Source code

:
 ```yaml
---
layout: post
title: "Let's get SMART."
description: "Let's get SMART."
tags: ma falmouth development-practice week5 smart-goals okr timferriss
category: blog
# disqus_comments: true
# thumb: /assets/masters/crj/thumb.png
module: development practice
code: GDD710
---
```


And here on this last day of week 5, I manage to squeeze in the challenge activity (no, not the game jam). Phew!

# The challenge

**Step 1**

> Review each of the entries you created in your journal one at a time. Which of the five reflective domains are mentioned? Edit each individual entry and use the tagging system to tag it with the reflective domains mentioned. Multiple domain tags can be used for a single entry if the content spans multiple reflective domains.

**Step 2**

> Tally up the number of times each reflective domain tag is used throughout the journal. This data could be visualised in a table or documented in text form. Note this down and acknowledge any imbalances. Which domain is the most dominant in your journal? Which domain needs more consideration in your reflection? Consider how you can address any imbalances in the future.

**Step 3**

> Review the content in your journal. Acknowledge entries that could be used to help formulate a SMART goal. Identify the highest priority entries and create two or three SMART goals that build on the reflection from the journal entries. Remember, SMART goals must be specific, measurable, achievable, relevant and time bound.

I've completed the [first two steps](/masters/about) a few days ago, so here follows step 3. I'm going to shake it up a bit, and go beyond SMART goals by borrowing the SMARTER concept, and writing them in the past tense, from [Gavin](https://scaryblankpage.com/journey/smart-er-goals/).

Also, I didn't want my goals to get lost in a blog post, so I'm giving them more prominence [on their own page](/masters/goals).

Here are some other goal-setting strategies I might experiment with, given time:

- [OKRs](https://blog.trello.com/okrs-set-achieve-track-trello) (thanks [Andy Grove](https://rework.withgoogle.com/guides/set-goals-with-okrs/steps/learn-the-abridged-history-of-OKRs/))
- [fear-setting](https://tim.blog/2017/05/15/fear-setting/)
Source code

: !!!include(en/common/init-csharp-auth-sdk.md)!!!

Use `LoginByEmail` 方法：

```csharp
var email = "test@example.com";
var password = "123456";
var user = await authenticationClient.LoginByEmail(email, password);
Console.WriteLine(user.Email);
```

BRIEF ▸
Above are records; count the lines among them that include the word "Which", and give only the number.

RESPONSE ▸
2